> **Exercise**
Your answer must be an exact repetition of every record.
━━ Listed records
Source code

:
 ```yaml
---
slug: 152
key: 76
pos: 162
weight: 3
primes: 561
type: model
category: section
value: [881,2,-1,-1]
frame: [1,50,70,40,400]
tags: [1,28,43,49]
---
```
━━━━
> **Reply to the exercise**
Source code

:
 ```yaml
---
slug: 152
key: 76
pos: 162
weight: 3
primes: 561
type: model
category: section
value: [881,2,-1,-1]
frame: [1,50,70,40,400]
tags: [1,28,43,49]
---
```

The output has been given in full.